Sunday 8 January 2017

TV Review: THE HALCYON + UNFORGOTTEN

This article was originally published in The Courier on 7 January 2017.


THE HALCYON: Monday, STV

UNFORGOTTEN: Thursday, STV


If escaping to the past beats facing up to a brutal future, then how better to ignore the birth of 2017 than traveling back to a glamourous five-star London hotel in 1940? Sure, World War II and all that, but weren’t the fashions divine?

Welcome, then, to THE HALCYON, where jitterbugs and doodlebugs collide in a streamlined tumult of soapy wartime melodrama: Downton Abbey with ration books and epaulettes.

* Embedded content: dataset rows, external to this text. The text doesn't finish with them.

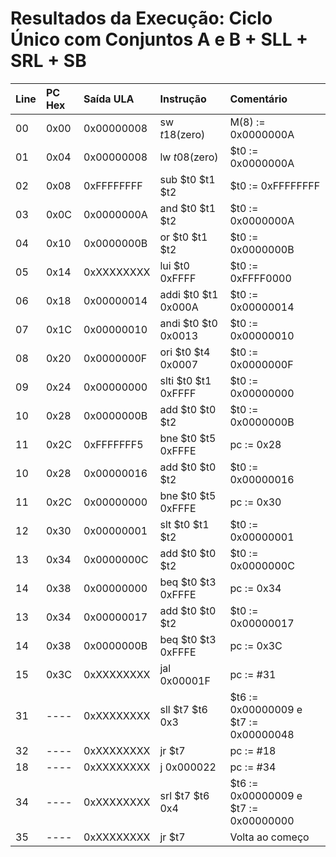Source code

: # Resultados da Execução: Ciclo Único com Conjuntos A e B + SLL + SRL + SB

| Line   | PC Hex | Saída ULA  | Instrução           | Comentário         |
|:-------|:-------|:-----------|:--------------------|:-------------------|
| 00     | 0x00   | 0x00000008 | sw $t1 8($zero)     | M(8) := 0x0000000A |
| 01     | 0x04   | 0x00000008 | lw $t0 8($zero)     | $t0 := 0x0000000A  |
| 02     | 0x08   | 0xFFFFFFFF | sub $t0 $t1 $t2     | $t0 := 0xFFFFFFFF  |
| 03     | 0x0C   | 0x0000000A | and $t0 $t1 $t2     | $t0 := 0x0000000A  |
| 04     | 0x10   | 0x0000000B | or $t0 $t1 $t2      | $t0 := 0x0000000B  |
| 05     | 0x14   | 0xXXXXXXXX | lui $t0 0xFFFF      | $t0 := 0xFFFF0000  |
| 06     | 0x18   | 0x00000014 | addi $t0 $t1 0x000A | $t0 := 0x00000014  |
| 07     | 0x1C   | 0x00000010 | andi $t0 $t0 0x0013 | $t0 := 0x00000010  |
| 08     | 0x20   | 0x0000000F | ori $t0 $t4 0x0007  | $t0 := 0x0000000F  |
| 09     | 0x24   | 0x00000000 | slti $t0 $t1 0xFFFF | $t0 := 0x00000000  |
| 10     | 0x28   | 0x0000000B | add $t0 $t0 $t2     | $t0 := 0x0000000B  |
| 11     | 0x2C   | 0xFFFFFFF5 | bne $t0 $t5 0xFFFE  | pc := 0x28         |
| 10     | 0x28   | 0x00000016 | add $t0 $t0 $t2     | $t0 := 0x00000016  |
| 11     | 0x2C   | 0x00000000 | bne $t0 $t5 0xFFFE  | pc := 0x30         |
| 12     | 0x30   | 0x00000001 | slt $t0 $t1 $t2     | $t0 := 0x00000001  |
| 13     | 0x34   | 0x0000000C | add $t0 $t0 $t2     | $t0 := 0x0000000C  |
| 14     | 0x38   | 0x00000000 | beq $t0 $t3 0xFFFE  | pc := 0x34         |
| 13     | 0x34   | 0x00000017 | add $t0 $t0 $t2     | $t0 := 0x00000017  |
| 14     | 0x38   | 0x0000000B | beq $t0 $t3 0xFFFE  | pc := 0x3C         |
| 15     | 0x3C   | 0xXXXXXXXX | jal 0x00001F        | pc := #31          |
| 31     | ----   | 0xXXXXXXXX | sll $t7 $t6 0x3     | $t6 := 0x00000009 e $t7 := 0x00000048 |
| 32     | ----   | 0xXXXXXXXX | jr $t7              | pc := #18          |
| 18     | ----   | 0xXXXXXXXX | j 0x000022          | pc := #34          |
| 34     | ----   | 0xXXXXXXXX | srl $t7 $t6 0x4     | $t6 := 0x00000009 e $t7 := 0x00000000 |
| 35     | ----   | 0xXXXXXXXX | jr $t7              | Volta ao começo    |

A hotel is a classic setting for drama, offering as it does a myriad of stories operating under one convenient roof. In this case we have a Savoy-esque palace populated by various characters divided by class, nationality and politics, most of them portrayed by familiar TV faces.

Chief among them are the perennially watchable Steven Mackintosh as Garland, the ambiguous hotel manager whose outward propriety hides a scheming underbelly – Mackintosh excels at playing seemingly ordinary men with a sinister edge – and his haughty yet melancholy nemesis Lady Hamilton, played by Olivia Williams. She’s The Halcyon’s widowed owner who, for reasons only hinted at, despises Garland and his murky relationship with her late husband.


It’s a shame Lord H bumped himself off in episode one, as he was enjoyably portrayed with philandering ennui by the excellent Alex Jennings. He reminded me of Paul Whitehouse’s caddish 13th Duke of Wybourne from The Fast Show: “Me, Lord Hamilton, here? In the bathroom of a naked jazz chanteuse? With my reputation?!”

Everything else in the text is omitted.